Éreinté par la fureur et la frénésie des années 80, le génial argentin en était dans le même temps l’un des plus flamboyants symboles. D’abord dans son style de vie, excessif, exubérant, parfois foutraque, certes. Mais en premier lieu sur le pré vert, ballon collé à ses Puma, lacets enserrant ses chevilles. Sa facilité et sa supériorité intrinsèque, laissaient imaginer que la grâce avait jeté son dévolu sur cette petite carcasse trapue virevoltante.

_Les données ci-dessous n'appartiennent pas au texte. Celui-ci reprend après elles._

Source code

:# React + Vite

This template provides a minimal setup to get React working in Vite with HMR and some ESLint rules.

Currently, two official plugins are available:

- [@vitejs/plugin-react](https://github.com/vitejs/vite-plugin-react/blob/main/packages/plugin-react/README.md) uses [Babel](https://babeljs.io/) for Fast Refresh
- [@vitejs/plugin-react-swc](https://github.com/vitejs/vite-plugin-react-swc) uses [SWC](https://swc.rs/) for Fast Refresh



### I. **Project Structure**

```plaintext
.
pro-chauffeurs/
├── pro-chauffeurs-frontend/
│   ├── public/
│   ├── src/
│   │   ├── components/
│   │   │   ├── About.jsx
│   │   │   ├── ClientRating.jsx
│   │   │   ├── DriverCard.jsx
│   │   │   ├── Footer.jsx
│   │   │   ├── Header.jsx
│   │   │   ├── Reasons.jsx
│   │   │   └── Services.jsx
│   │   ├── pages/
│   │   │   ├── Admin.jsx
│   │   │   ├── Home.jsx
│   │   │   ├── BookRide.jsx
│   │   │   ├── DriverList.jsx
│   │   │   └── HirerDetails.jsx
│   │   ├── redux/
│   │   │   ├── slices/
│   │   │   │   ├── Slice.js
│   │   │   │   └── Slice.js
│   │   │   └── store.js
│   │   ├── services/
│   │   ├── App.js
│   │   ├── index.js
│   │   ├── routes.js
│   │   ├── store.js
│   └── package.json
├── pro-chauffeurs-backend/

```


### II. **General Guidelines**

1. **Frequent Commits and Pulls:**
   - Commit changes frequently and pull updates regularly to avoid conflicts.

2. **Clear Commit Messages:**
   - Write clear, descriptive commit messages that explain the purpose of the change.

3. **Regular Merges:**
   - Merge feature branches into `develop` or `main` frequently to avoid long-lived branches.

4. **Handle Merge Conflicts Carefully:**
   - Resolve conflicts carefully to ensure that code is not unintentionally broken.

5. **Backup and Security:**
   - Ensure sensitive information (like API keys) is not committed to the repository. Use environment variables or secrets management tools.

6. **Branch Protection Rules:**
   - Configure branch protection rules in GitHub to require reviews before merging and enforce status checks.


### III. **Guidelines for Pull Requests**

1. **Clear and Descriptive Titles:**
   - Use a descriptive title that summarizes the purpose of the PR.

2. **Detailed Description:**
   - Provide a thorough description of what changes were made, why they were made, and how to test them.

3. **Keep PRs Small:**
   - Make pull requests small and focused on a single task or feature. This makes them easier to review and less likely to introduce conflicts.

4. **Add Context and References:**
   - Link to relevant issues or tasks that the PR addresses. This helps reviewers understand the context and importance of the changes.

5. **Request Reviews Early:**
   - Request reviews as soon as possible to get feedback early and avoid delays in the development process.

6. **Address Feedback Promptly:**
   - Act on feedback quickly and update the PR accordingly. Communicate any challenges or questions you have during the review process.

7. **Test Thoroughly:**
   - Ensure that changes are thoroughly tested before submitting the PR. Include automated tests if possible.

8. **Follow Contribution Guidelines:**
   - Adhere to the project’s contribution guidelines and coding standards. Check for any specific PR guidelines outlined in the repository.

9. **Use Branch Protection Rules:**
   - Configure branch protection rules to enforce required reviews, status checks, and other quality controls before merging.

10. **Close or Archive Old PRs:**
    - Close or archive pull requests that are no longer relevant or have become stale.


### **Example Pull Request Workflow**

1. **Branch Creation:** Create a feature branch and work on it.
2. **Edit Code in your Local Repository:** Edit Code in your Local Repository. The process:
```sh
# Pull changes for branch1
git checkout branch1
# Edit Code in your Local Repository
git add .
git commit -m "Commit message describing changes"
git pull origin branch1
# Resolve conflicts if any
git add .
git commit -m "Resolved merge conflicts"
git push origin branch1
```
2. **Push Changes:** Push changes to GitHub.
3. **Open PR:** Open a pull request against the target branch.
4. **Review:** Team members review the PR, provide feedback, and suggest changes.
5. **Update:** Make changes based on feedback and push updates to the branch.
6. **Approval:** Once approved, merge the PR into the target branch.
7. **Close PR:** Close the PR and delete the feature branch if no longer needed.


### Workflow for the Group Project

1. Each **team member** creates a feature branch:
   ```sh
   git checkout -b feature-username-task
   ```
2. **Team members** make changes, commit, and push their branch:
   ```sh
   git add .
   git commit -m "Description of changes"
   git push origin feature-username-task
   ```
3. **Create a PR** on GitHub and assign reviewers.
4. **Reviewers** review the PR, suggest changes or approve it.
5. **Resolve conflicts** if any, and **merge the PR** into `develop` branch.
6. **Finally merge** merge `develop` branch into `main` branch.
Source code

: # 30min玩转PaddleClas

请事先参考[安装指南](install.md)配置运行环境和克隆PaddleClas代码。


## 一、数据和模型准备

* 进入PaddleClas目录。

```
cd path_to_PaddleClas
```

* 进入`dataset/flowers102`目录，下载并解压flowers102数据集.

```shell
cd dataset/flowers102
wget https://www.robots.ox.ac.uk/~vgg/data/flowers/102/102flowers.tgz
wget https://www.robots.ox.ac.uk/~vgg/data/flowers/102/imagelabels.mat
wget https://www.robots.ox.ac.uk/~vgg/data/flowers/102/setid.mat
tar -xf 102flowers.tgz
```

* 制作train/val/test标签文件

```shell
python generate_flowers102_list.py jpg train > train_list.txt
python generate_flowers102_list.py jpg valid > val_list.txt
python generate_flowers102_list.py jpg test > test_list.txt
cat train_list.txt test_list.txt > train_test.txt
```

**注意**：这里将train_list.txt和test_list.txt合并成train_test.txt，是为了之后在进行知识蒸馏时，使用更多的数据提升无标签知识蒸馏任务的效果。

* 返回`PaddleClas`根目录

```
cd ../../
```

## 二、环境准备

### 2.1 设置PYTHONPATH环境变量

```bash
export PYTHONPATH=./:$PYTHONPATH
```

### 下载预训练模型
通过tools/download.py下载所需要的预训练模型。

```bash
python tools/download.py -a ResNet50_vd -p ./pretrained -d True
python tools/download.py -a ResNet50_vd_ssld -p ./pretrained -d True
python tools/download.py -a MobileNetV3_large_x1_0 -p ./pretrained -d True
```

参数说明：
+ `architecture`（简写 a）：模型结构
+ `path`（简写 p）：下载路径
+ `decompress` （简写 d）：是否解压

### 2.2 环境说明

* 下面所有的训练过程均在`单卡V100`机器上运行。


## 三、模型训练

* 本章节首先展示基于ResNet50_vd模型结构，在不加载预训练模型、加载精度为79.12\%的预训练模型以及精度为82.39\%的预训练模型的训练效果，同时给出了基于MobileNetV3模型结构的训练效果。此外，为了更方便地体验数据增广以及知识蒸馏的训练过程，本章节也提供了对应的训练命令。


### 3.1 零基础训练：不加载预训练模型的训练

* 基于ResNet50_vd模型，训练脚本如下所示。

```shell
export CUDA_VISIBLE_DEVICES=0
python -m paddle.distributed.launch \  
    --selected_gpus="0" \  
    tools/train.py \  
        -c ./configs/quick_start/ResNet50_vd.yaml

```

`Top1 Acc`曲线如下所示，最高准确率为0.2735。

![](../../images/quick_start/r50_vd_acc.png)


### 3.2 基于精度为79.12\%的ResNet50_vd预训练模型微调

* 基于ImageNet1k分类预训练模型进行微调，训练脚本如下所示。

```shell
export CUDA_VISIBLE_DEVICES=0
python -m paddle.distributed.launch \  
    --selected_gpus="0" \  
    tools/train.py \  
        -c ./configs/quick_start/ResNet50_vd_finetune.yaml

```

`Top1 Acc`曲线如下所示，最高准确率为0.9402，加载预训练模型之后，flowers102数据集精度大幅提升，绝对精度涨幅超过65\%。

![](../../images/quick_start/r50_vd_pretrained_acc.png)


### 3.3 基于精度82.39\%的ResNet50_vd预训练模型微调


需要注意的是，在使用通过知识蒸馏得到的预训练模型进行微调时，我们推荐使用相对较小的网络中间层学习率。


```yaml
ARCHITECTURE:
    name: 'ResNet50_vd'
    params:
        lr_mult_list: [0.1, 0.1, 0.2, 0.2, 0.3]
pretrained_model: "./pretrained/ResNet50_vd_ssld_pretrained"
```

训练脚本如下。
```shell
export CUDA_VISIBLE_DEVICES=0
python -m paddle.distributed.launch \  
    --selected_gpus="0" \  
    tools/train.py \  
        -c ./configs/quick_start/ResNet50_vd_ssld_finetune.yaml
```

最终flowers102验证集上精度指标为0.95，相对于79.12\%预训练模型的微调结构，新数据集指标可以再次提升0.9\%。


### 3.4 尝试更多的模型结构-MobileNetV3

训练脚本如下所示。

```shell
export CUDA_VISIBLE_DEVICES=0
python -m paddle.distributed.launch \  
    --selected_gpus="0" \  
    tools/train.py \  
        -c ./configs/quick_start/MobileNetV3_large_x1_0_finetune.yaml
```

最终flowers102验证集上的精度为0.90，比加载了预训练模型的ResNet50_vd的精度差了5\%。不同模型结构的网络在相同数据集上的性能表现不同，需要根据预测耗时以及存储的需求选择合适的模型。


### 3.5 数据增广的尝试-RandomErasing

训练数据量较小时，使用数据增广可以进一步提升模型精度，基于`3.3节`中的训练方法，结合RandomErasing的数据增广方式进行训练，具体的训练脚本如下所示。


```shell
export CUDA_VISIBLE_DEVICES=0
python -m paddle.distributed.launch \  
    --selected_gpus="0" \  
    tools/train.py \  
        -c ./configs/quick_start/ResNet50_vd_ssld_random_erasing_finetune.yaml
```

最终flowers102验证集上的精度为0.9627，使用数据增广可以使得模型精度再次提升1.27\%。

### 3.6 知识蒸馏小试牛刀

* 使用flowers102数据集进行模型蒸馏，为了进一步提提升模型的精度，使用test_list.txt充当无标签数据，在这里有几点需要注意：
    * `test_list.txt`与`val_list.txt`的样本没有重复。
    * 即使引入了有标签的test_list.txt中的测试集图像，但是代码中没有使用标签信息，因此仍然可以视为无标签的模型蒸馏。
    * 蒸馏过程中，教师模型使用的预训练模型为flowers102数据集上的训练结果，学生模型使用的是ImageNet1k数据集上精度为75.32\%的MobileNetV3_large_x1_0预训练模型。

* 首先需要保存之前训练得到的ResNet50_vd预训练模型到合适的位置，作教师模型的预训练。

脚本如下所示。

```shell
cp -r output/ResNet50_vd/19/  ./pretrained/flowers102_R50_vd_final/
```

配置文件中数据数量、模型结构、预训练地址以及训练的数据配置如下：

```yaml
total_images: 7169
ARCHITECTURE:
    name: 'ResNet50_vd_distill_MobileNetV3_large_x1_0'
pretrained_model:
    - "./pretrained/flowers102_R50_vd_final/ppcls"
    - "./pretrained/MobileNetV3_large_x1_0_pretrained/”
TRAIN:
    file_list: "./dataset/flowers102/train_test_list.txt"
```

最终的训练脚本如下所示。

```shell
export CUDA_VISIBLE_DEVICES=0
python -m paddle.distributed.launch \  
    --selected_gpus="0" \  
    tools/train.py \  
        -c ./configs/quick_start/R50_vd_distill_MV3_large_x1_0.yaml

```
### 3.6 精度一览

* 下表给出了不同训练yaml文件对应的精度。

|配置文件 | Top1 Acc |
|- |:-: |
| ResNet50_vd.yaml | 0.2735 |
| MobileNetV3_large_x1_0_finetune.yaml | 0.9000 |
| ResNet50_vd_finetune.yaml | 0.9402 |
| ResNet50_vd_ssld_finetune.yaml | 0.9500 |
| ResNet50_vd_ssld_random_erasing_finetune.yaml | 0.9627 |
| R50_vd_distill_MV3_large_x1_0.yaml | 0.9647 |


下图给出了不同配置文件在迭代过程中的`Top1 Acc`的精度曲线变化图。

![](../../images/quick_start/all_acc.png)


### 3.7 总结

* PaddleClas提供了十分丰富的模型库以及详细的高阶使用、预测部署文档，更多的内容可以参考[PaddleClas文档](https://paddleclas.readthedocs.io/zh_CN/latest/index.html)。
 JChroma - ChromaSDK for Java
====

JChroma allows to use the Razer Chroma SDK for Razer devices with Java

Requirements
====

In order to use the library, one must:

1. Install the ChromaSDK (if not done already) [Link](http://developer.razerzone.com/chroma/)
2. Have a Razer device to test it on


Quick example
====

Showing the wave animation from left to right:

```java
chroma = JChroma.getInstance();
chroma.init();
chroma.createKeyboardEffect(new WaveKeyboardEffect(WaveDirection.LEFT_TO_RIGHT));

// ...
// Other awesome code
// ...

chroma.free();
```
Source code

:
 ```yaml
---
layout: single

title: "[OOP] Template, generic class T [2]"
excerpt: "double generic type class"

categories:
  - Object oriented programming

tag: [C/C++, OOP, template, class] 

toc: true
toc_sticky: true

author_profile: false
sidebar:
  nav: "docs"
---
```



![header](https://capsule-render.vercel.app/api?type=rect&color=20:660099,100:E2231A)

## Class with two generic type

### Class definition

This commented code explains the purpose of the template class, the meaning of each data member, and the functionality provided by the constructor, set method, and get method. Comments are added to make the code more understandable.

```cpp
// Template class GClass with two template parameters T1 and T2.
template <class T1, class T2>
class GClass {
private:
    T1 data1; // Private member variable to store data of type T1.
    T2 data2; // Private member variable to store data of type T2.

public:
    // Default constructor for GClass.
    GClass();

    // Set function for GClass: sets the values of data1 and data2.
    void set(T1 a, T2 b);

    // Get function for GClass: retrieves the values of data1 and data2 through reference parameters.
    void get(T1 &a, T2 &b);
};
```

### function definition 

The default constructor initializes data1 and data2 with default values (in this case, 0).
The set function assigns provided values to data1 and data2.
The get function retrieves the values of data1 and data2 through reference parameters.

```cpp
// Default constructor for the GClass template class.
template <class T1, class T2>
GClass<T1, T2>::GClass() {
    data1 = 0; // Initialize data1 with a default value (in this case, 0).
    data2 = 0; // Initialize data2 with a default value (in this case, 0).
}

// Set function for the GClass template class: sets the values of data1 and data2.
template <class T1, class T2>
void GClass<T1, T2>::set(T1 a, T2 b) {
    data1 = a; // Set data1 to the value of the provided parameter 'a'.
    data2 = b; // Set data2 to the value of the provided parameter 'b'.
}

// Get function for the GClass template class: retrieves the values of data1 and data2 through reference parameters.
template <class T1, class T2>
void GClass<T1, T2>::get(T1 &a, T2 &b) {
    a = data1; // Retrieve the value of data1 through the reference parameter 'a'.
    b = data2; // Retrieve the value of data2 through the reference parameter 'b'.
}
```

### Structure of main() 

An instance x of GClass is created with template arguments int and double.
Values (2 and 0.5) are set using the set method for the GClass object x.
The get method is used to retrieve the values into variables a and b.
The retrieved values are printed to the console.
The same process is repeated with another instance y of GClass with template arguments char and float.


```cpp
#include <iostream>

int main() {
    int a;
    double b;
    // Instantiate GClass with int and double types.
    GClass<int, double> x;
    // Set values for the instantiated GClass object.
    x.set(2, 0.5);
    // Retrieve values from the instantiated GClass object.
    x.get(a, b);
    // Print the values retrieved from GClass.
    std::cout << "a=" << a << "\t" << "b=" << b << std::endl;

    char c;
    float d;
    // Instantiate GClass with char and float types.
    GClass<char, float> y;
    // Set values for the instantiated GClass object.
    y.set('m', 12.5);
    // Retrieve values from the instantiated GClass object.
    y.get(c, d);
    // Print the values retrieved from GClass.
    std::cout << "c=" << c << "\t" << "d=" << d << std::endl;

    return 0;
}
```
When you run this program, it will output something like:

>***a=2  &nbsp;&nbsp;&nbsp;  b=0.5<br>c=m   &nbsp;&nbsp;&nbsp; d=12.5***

Une dimension transcendantale qui n’a jamais semblé aussi tangible que durant la Coupe du Monde 1986, à l’occasion notamment du fameux quart de finale réunissant l’Argentine et l’Angleterre, quatre ans après le conflit qui opposa les deux nations dans le sud de l’océan Atlantique. El Pibe de Oro a alors 25 ans et c’est dans la chaleur accablante des hauts plateaux mexicains que le maestro argentin décide de s’offrir le scalpe de la Perfide Albion, consacrant définitivement la légende « maradonesque ».

Pour ce faire, il débute par un tango endiablé qui donne le tournis à chacun des défenseurs britanniques qui tentent vainement de l’approcher, allant jusqu’à effacer Peter Shilton – pourtant solide dernier rempart -, avant de pousser le ballon dans la cage libérée.

Le portier n’en est alors qu’à la moitié de son calvaire, puisque le même Maradona le dupe ensuite dans un duel aérien, malgré la vingtaine de centimètres qui les séparent, bien aidé… de sa main. Une malice passée inaperçue sur le moment par l’arbitre Ali Bennaceur, qui valide alors l’un des buts les plus controversés de l’histoire et qui propulse dans le même temps l’Albiceleste sur la route de son deuxième sacre mondial. De la caresse angélique à la ruse maléfique, il n’y a qu’un pas (trois minutes en vérité).

La « Main de Dieu » comme Maradona lui-même s’est plu à décrire cette action rocambolesque, est encore utilisée aujourd’hui par quelques insatiables technophiles pour justifier du recours à l’arbitrage vidéo, dont le fiasco avéré devrait, espérons-le, bientôt en sonner le glas.

Cette présence électrisante sur les terrains, Maradona l’a naturellement exhalée, cultivée en clubs. Les enceintes les plus chaudes de la planète ont pu – et su – le célébrer ; de la Bombonera chère aux socios de Boca Juniors, au Camp Nou barcelonais, en passant par le San Paolo de Naples, aussi sulfureux que le Vésuve qui le surplombe.

Son passage campanien de près de sept années s’avère d’ailleurs le plus marquant. Il a notamment contribué à hisser vers les sommets italiens (deux championnats en 1987 et 1990 et une coupe en 1987) et européens (Coupe de l’UEFA 1989), un club perçu comme pestiféré par « l’aristocratie » vernaculaire siégeant du côté de Turin (Juventus, Torino), Milan (Milan AC, Inter Milan) ou Rome (AS Roma, Lazio Rome), à une époque où le fossé sociologique entre nord et sud, marque déjà l’Italie jusque dans ses stades.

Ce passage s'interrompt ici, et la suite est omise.